▸ What you have to do
Output exactly the lines from the one with "fictionalization, motion picture" to the close of the records below, first and last included.

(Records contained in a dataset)
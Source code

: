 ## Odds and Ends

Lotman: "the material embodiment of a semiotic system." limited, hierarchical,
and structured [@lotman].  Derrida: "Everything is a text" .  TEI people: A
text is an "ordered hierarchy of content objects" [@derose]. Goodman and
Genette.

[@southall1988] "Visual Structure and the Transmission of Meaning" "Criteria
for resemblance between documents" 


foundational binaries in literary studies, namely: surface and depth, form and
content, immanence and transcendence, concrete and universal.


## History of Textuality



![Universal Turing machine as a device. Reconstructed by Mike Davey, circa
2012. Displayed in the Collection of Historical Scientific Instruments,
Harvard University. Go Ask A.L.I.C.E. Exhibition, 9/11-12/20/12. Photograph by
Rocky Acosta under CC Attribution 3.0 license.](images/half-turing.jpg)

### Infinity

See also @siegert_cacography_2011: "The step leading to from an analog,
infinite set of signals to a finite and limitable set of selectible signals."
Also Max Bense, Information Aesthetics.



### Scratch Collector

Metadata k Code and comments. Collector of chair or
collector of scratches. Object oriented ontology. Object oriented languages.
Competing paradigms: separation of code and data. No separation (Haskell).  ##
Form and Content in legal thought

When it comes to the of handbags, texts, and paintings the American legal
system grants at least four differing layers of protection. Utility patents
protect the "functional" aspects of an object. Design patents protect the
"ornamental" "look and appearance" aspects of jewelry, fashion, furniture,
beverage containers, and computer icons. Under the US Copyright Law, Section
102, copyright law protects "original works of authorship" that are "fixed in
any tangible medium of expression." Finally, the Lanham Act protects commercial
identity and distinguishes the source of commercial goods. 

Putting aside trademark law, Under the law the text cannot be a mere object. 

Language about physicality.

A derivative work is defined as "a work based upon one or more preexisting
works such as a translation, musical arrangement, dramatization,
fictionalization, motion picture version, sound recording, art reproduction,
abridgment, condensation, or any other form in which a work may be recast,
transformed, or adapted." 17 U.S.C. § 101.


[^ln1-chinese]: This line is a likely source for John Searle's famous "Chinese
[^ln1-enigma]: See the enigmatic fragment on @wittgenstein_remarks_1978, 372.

▸ Exercise solution
fictionalization, motion picture version, sound recording, art reproduction,
abridgment, condensation, or any other form in which a work may be recast,
transformed, or adapted." 17 U.S.C. § 101.


[^ln1-chinese]: This line is a likely source for John Searle's famous "Chinese
[^ln1-enigma]: See the enigmatic fragment on @wittgenstein_remarks_1978, 372.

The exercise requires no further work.